(Stored dataset items)
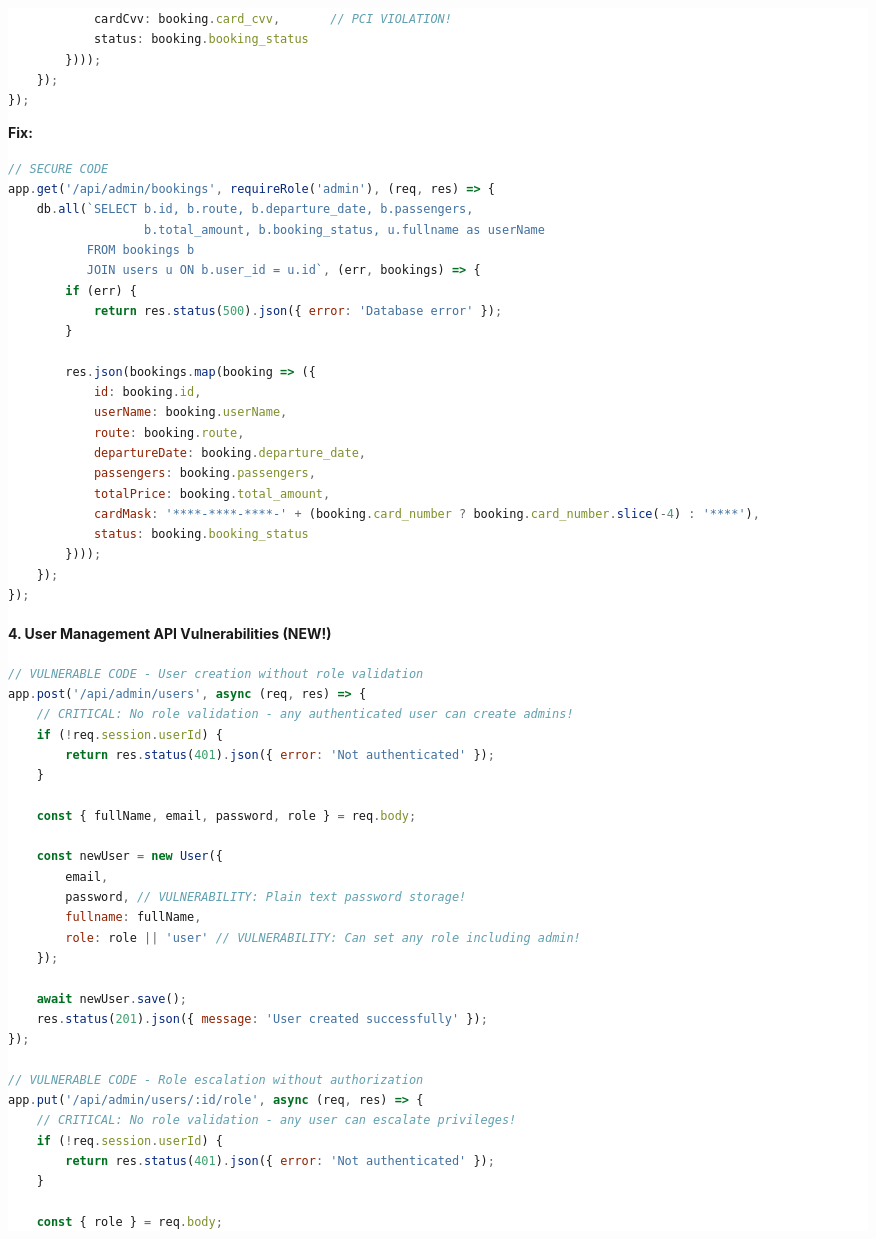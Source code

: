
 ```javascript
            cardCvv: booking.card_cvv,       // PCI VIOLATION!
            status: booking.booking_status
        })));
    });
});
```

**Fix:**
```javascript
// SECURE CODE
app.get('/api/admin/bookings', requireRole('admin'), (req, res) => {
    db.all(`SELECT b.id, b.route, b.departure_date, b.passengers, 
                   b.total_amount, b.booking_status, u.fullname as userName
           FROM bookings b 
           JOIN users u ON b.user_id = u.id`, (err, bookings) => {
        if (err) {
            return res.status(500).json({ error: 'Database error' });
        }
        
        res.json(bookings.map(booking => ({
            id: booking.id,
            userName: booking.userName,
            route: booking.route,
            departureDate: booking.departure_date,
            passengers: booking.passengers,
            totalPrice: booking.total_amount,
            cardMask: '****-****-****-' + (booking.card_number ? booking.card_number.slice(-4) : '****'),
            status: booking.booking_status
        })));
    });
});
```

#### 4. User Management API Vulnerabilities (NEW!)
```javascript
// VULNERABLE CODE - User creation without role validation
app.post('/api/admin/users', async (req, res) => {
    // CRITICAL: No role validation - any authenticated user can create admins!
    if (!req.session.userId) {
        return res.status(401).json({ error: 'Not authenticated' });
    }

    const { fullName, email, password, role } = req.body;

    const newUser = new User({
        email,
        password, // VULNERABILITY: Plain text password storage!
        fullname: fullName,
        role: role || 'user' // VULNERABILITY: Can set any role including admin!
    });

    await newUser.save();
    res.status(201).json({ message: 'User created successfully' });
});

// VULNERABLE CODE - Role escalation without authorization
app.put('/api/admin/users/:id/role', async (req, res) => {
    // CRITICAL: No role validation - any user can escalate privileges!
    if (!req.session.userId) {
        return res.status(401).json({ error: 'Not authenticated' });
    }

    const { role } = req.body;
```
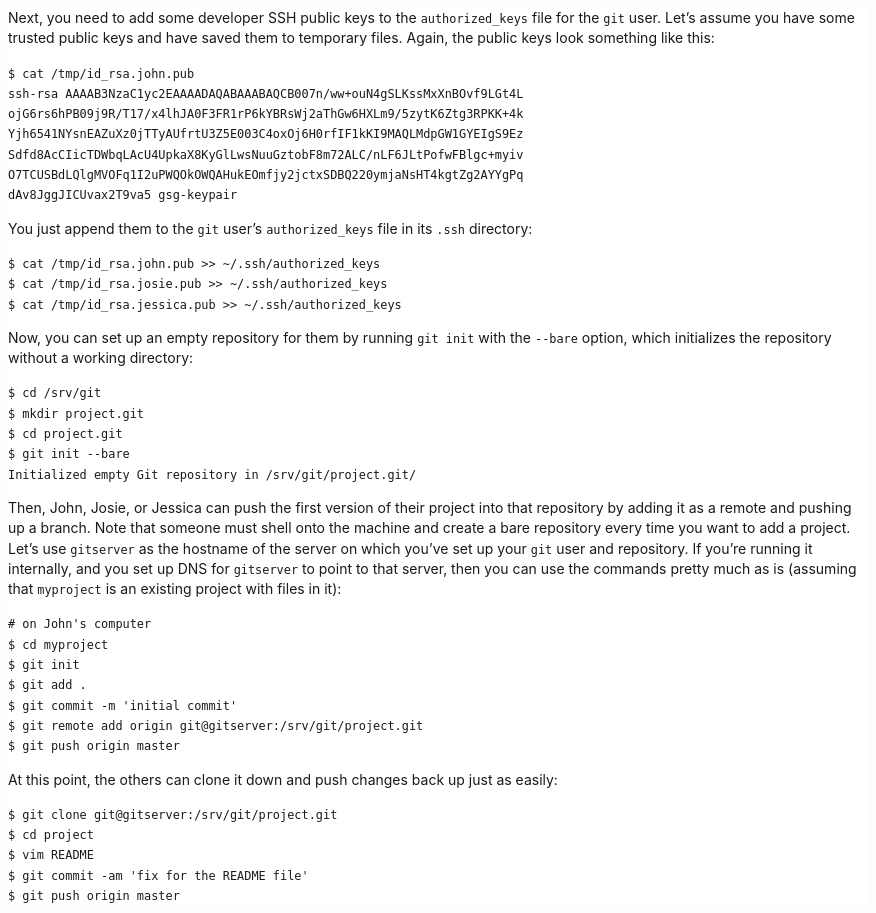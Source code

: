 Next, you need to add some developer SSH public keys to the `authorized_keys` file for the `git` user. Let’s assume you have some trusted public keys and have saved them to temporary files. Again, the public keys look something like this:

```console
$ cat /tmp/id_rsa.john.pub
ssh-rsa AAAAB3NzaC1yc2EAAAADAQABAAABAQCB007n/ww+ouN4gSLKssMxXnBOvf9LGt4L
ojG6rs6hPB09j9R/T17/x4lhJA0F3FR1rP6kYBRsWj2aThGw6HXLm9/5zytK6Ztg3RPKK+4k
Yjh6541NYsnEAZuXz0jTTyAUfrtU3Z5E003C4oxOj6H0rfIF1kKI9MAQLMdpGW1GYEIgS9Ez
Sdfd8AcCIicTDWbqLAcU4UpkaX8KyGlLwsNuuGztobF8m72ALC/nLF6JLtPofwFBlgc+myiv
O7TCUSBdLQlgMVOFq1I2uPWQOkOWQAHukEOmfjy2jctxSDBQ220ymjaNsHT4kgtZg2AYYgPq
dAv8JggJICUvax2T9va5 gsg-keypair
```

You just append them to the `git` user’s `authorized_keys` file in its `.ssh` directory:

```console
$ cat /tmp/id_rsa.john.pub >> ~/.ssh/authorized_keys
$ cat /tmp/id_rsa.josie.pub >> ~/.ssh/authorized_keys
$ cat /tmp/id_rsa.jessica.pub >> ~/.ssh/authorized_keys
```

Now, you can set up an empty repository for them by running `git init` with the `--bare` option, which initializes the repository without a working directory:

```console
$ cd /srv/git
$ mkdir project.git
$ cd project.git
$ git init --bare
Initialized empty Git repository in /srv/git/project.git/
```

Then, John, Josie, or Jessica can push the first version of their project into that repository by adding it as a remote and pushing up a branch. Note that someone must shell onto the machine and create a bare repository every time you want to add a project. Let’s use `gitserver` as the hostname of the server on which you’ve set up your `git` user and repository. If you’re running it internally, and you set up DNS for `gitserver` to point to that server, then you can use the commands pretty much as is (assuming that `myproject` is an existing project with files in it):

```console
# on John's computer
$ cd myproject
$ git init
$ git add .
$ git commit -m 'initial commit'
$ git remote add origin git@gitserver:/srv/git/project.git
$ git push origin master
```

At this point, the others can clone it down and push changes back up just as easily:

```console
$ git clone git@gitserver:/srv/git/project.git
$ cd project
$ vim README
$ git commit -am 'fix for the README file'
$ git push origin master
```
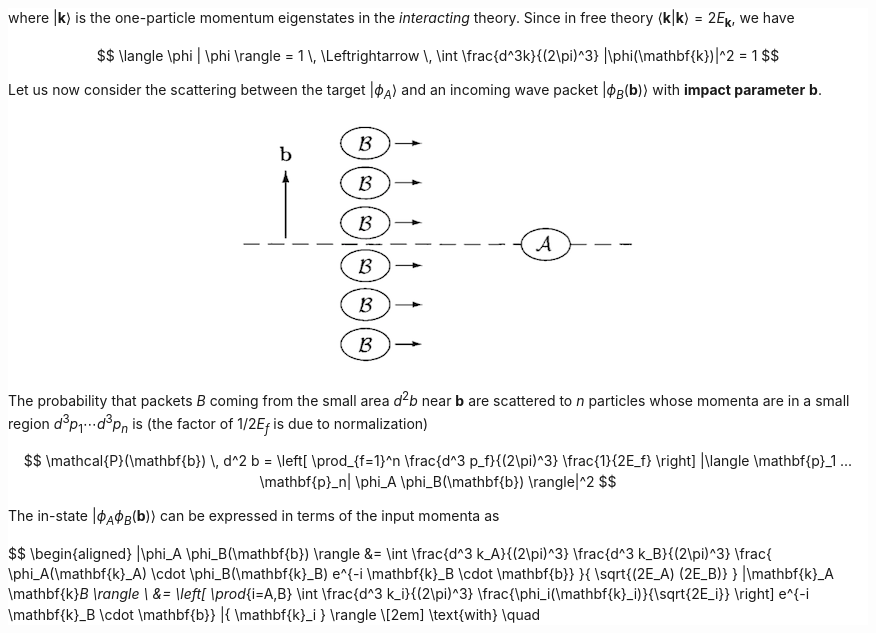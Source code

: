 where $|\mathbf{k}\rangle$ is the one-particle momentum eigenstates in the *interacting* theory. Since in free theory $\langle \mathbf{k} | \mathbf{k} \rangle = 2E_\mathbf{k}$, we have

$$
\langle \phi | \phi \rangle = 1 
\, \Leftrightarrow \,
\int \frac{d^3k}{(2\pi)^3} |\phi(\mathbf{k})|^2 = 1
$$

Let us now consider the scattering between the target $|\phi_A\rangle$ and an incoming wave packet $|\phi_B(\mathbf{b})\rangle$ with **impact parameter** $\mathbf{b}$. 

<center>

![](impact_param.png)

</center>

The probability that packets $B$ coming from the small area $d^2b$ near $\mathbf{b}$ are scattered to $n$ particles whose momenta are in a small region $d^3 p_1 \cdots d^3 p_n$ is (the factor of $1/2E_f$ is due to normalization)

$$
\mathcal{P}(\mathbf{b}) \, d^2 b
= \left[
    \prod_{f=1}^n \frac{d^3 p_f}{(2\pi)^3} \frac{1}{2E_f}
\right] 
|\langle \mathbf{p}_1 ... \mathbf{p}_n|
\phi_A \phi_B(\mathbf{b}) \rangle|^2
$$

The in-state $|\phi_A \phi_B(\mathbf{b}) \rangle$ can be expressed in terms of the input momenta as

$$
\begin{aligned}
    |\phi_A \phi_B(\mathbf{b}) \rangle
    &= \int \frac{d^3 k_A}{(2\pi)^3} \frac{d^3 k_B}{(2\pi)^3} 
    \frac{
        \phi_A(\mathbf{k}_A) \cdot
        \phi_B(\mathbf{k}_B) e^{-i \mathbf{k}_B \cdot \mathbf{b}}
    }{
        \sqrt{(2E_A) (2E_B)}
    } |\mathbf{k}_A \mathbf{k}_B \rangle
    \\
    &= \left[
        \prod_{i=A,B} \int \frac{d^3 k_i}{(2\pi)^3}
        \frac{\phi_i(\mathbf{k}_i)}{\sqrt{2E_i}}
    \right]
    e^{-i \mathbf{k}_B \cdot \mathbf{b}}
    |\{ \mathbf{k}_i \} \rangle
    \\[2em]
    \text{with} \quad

...

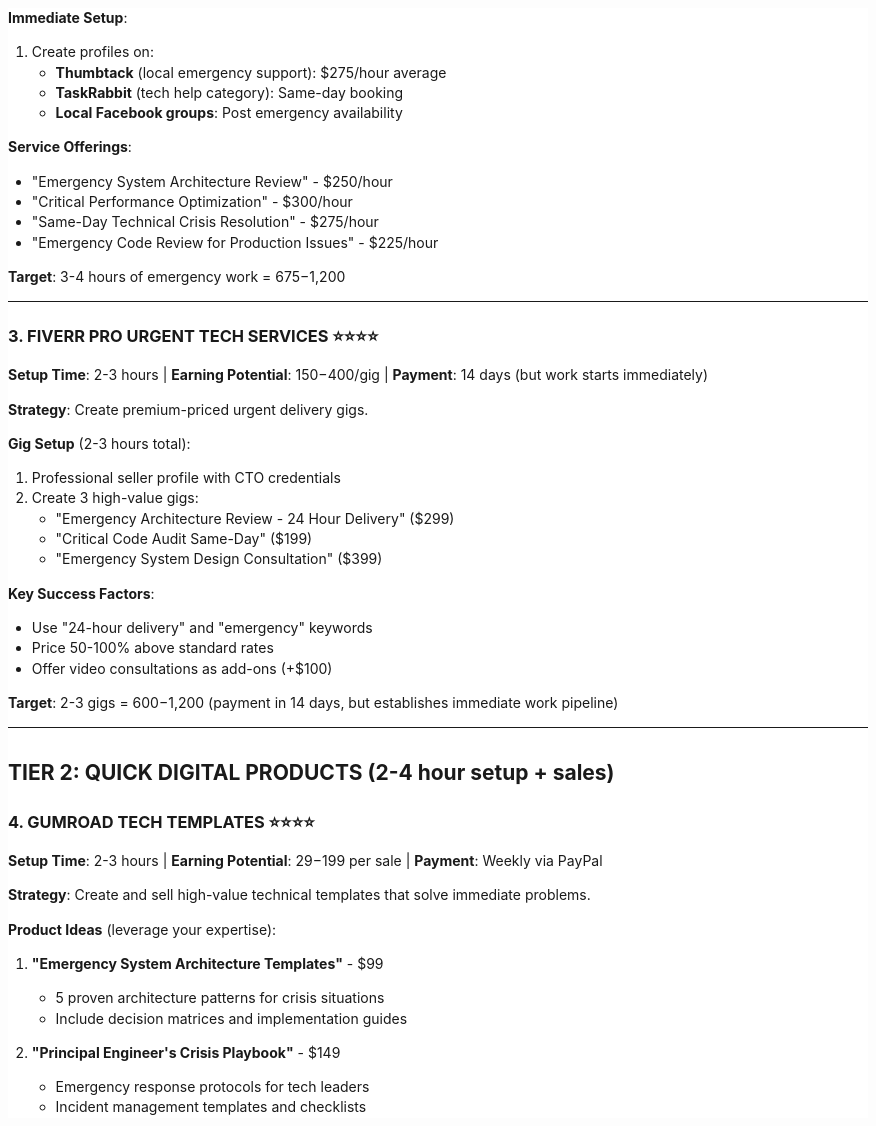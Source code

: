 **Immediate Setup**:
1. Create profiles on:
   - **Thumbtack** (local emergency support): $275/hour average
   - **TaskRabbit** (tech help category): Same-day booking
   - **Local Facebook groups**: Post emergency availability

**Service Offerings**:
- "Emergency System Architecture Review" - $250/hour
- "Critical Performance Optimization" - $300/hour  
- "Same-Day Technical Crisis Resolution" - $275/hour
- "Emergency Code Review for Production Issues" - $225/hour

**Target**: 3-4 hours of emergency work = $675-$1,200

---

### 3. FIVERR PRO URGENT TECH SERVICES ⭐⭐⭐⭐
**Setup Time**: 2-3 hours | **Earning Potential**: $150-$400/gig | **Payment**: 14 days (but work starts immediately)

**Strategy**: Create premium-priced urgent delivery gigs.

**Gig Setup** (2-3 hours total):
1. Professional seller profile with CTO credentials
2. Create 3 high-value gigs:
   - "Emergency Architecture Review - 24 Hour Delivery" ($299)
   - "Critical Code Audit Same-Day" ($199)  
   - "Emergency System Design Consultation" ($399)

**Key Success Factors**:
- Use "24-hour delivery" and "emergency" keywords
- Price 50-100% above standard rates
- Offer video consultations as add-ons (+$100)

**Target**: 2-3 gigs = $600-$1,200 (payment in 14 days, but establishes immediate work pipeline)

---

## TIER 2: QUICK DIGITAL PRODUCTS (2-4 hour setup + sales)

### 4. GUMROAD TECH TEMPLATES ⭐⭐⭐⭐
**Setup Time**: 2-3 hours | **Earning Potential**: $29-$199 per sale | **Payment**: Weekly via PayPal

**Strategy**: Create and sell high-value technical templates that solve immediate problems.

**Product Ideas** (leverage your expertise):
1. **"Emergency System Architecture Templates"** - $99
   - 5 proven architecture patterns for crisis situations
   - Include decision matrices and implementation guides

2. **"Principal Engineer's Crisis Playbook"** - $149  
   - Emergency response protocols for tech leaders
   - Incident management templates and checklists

Your assignment
From the records above, reproduce exactly the lines from the one with "- **Thumbtack** (local" to the one with "### 4. GUMROAD TECH TEMPLATES ⭐⭐⭐⭐", both included, and no others.

Expected answer
   - **Thumbtack** (local emergency support): $275/hour average
   - **TaskRabbit** (tech help category): Same-day booking
   - **Local Facebook groups**: Post emergency availability

**Service Offerings**:
- "Emergency System Architecture Review" - $250/hour
- "Critical Performance Optimization" - $300/hour  
- "Same-Day Technical Crisis Resolution" - $275/hour
- "Emergency Code Review for Production Issues" - $225/hour

**Target**: 3-4 hours of emergency work = $675-$1,200

---

### 3. FIVERR PRO URGENT TECH SERVICES ⭐⭐⭐⭐
**Setup Time**: 2-3 hours | **Earning Potential**: $150-$400/gig | **Payment**: 14 days (but work starts immediately)

**Strategy**: Create premium-priced urgent delivery gigs.

**Gig Setup** (2-3 hours total):
1. Professional seller profile with CTO credentials
2. Create 3 high-value gigs:
   - "Emergency Architecture Review - 24 Hour Delivery" ($299)
   - "Critical Code Audit Same-Day" ($199)  
   - "Emergency System Design Consultation" ($399)

**Key Success Factors**:
- Use "24-hour delivery" and "emergency" keywords
- Price 50-100% above standard rates
- Offer video consultations as add-ons (+$100)

**Target**: 2-3 gigs = $600-$1,200 (payment in 14 days, but establishes immediate work pipeline)

---

## TIER 2: QUICK DIGITAL PRODUCTS (2-4 hour setup + sales)

### 4. GUMROAD TECH TEMPLATES ⭐⭐⭐⭐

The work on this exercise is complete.